The Wasserstein distance requires a distance function in the data space to compute. We directly propose all distances available from sklearn.metrics.pairwise_distances, with the Euclidean distance by default. In the same manner, we provide all kernels available from sklearn.metrics.pairwise_kernels for the MMD, with the linear kernel by default. For both GEMINIs, it is possible as well to involve a precomputed distance or kernel of your own that must be then passed to the GEMINI.

All loss functions we propose are located in the module gemclus.gemini.

What discriminative distributions are available¶

We propose several clustering distributions depending on the purpose:

Logistic regressions, kernel regressions in gemclus.linear
2-layer Multi-Layered-Perceptrons with ReLU activations in gemclus.mlp
Decision trees (only compatible with the MMD GEMINI) in gemclus.tree
Differentiable trees in gemclus.tree
Sparse models in gemclus.sparse
Nonparametric models in gemclus.nonparametric

The sparse models are logistic regressions and MLP. Sparse means that we achieve feature selection along clustering. The sparse architecture of the MLP is inspired from LassoNet [8] which adds a linear skip connection between the inputs and clustering output. These sparse versions are located

If you want to use another model, you can derive the gemclus.DiscriminativeModel class and rewrite its hidden methods _infer, _get_weights, _init_params and _compute_grads. An example of extension is given here

A summary of what is implemented¶

We hope that GemClus will keep on growing.
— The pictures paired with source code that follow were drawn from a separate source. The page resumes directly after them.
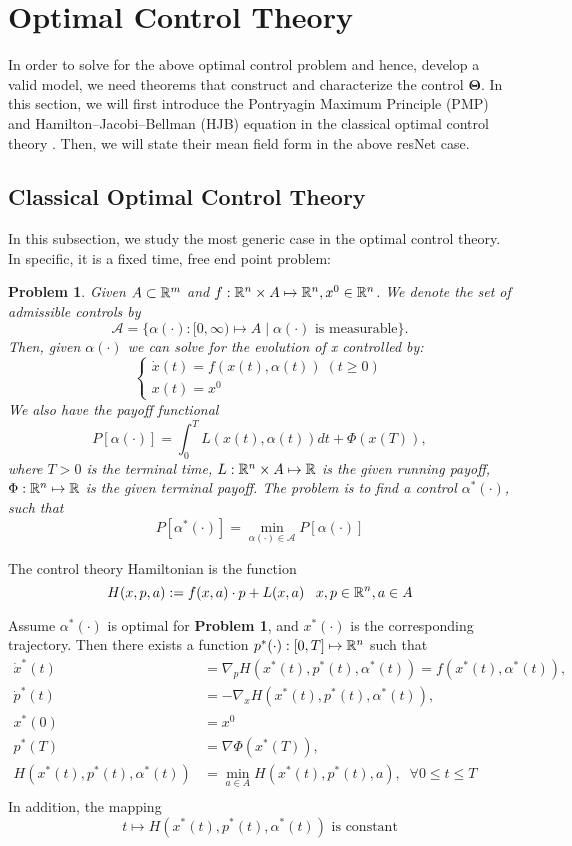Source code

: \section{Optimal Control Theory}
In order to solve for the above optimal control problem and hence, develop a valid model, we need theorems that construct and characterize the control $\bm{\Theta}$. In this section, we will first introduce the Pontryagin Maximum Principle (PMP) and Hamilton–Jacobi–Bellman (HJB) equation in the classical optimal control theory \cite{bensoussan2013mean}. Then, we will state their mean field form in the above resNet case.
\subsection{Classical Optimal Control Theory}
In this subsection, we study the most generic case in the optimal control theory. In specific, it is a fixed time, free end point problem:
\newtheorem{problem}{Problem}
\label{problem_1}
\begin{problem}
Given $A \subset \mathbb{R}^m$ and $f: \mathbb{R}^n \times A \mapsto \mathbb{R}^n, x^0 \in \mathbb{R}^n$. We denote the set of admissible controls by $$\mathcal{A} = \{ \alpha(\cdot):[0,\infty) \mapsto A\; |\; \alpha(\cdot) \text{ is measurable}\}.$$
Then, given $\alpha (\cdot)$ we can solve for the evolution of x controlled by:$$
\begin{cases}
\dot x(t) = f(x(t),\alpha(t))\; (t\geq0)\\
x(t) = x^0
\end{cases}$$
We also have the payoff functional $$P[\alpha (\cdot)] = \int_{0}^{T} L(x(t),\alpha(t))dt+\Phi(x(T)),$$
where $T>0$ is the terminal time, $L: \mathbb{R}^n \times A \mapsto \mathbb{R}$ is the given running payoff, $\Phi:\mathbb{R}^n \mapsto \mathbb{R}$ is the given terminal payoff.
The problem is to find a control $\alpha^*(\cdot)$, such that $$P[\alpha^*(\cdot)] = \min _{\alpha(\cdot) \in \mathcal{A}} P[\alpha(\cdot)]$$
\end{problem}
\begin{definition}
The control theory Hamiltonian is the function $$H(x,p,a) := f(x,a) \cdot p +L(x,a) \; \; \; x,p\in \mathbb{R}^n, a \in A$$
\end{definition}
\begin{theorem}
Assume $\alpha^*(\cdot)$ is optimal for \textbf{Problem 1}, and $x^*(\cdot)$ is the corresponding trajectory. Then there exists a function $p^*(\cdot): [0,T] \mapsto \mathbb{R}^n$ such that $$\begin{aligned}
\dot x^*(t) &= \nabla_p H(x^*(t), p^*(t), \alpha^*(t)) = f(x^*(t), \alpha^*(t)),\\
\dot p^*(t) &= -\nabla_x H(x^*(t), p^*(t), \alpha^*(t)),\\
x^*(0) & = x^0\\
p^*(T) &= \nabla \Phi(x^*(T)),\\
H(x^*(t), p^*(t), \alpha^*(t)) &= \min _{a \in A} H(x^*(t), p^*(t), a), \; \; \forall 0 \leq t \leq T\\
\end{aligned}
$$
In addition, the mapping $$t \mapsto H(x^*(t), p^*(t), \alpha^*(t)) \text{ is constant}$$
\end{theorem}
We seek to implement methods and datasets that can be relevant in discriminative clustering.

Models¶
Class/Function	Source paper
`gemclus.linear.RIM`, `gemclus.linear.KernelRIM`	Krause, Perona and Gomes [3]
`gemclus.sparse.SparseLinearMI`	Kong, Deng, and Dai [5]
`gemclus.tree.Kauri`	Ohl et al [11]
`sparse.SparseMLPModel`	Ohl et al [10], Lemhadri et al [8]
`sparse.SparseLinearModel`	Ohl et al [10]

Objective functions¶
Class/Function	Source paper
`gemclus.gemini.WassersteinGEMINI`, `gemclus.gemini.TVGEMINI`, `gemclus.gemini.HellingerGEMINI`	Ohl et al [9]
`gemclus.gemini.MMDGEMINI`	Ohl et al [9], França, Rizzo and Vogelstein [7]
`gemclus.gemini.MI`	Bridle, Heading and MacKay [1]
`gemclus.gemini.ChiSquareGEMINI`	Sugiyama et al [4]

Dataset¶
Class/Function	Source paper
`gemclus.data.gstm`	Ohl et al [9]
`gemclus.data.celeux_one`, `gemclus.data.celeux_two`	Celeux et al [6]

Basic examples¶

We provide some basic examples in the Example gallery, including clustering of simple distribution and how to perform feature selection using sparse models from gemclus.sparse.